Testing Data Imports: CSV, JSON, and Excel Files
How to thoroughly test data import functionality to catch errors before they affect users.
Why Import Testing Matters
Data import is often a critical feature for business applications. Users expect to upload spreadsheets, migrate data from other systems, and bulk update records. When imports fail or corrupt data, trust erodes quickly.
Thorough import testing catches issues like:
- Files that cause crashes or timeouts
- Data that gets corrupted during processing
- Edge cases that bypass validation
- Performance problems with large datasets
Preparing Test Data
Effective import testing requires diverse test files:
Standard Valid Data
- Normal records matching expected format
- Various record counts (10, 100, 1000, 10000)
- All supported data types
Edge Cases
- Empty files (just headers, no data)
- Single record files
- Maximum allowed records
- Files at or near size limits
Invalid Data
- Missing required fields
- Wrong data types (text in number fields)
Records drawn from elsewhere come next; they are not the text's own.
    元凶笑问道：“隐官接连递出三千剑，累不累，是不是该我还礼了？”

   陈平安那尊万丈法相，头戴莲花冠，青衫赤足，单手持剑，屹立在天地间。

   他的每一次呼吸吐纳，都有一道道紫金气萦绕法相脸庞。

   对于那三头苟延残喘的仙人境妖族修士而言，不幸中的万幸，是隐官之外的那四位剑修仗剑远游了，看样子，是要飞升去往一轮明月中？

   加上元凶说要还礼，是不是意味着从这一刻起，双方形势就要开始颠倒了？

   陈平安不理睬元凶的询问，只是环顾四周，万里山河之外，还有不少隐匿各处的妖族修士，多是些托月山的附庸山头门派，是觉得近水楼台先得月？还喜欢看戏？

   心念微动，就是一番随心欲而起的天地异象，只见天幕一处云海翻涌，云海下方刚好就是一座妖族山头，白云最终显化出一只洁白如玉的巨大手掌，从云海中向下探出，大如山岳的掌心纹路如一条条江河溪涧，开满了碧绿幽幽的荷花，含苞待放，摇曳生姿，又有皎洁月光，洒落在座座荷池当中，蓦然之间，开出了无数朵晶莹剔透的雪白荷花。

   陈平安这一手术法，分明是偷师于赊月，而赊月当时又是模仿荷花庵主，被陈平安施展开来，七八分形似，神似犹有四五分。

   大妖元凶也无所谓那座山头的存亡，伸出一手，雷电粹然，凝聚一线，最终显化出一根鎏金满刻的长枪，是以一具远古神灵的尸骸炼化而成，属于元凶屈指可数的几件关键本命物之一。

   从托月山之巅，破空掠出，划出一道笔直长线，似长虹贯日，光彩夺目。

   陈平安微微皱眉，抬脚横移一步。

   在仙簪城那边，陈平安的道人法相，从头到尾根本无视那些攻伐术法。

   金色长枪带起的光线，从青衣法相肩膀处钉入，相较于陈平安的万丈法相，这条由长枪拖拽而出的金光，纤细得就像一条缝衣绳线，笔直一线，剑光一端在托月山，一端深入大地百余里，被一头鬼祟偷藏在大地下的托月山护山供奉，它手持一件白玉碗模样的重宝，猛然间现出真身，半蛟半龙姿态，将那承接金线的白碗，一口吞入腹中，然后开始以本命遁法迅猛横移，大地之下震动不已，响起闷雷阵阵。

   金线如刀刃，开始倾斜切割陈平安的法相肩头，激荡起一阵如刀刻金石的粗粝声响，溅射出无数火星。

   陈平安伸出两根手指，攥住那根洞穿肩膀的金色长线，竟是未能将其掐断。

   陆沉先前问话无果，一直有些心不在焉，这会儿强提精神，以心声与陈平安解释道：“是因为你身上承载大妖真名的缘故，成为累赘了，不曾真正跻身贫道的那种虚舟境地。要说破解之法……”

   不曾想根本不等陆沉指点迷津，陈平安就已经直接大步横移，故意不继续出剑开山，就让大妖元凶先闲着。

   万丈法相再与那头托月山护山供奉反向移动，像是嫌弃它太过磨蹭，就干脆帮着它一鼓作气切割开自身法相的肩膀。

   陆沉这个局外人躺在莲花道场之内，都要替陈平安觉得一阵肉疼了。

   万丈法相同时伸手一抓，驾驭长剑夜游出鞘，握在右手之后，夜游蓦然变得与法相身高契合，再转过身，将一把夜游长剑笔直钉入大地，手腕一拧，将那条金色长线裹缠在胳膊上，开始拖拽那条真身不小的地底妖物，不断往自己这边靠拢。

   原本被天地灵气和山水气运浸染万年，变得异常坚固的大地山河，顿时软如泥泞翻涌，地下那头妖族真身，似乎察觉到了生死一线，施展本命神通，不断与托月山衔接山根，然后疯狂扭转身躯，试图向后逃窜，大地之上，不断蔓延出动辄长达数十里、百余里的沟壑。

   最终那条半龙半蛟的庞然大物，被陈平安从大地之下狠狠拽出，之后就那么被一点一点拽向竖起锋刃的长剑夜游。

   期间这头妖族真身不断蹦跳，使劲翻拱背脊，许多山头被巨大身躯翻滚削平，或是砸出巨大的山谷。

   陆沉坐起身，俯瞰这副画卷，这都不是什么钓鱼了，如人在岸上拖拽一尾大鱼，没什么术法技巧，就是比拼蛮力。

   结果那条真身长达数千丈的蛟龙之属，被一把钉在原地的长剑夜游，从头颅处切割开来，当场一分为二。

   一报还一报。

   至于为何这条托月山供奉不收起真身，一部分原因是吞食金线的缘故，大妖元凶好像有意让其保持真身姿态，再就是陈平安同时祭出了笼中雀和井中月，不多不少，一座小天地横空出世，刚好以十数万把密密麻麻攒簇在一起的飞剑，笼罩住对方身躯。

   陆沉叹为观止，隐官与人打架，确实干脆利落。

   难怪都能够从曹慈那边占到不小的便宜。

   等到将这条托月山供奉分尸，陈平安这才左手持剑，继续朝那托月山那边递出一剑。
- Values outside expected ranges
- Duplicate primary keys
- Malformed files
CSV Import Testing
CSV files appear simple but have many variations:
Format Variations
- Delimiters: Comma, semicolon, tab
- Line endings: Windows (CRLF), Unix (LF), old Mac (CR)
- Encoding: UTF-8, ISO-8859-1, Windows-1252
- Quoting: Quoted values, escaped quotes
Common CSV Issues to Test
- Commas within quoted fields
- Line breaks within quoted fields
- Double quotes within values
- Trailing commas
- Inconsistent column counts
- BOM (Byte Order Mark) characters
Example Problem Cases
# Comma in value
"John Smith","123 Main St, Apt 4","New York"
# Quote in value (escaped)
"Company ""ABC"" Corp","Description"
# Newline in value
"Line 1
Line 2","Regular field"JSON Import Testing
JSON imports can involve complex nested structures:
Structure Variations
- Array of objects (most common for bulk import)
- Single object with arrays
- Nested objects at multiple levels
- Mixed types in arrays
JSON-Specific Issues
- Invalid JSON syntax
- Missing closing brackets
- Trailing commas (valid in JavaScript, invalid in JSON)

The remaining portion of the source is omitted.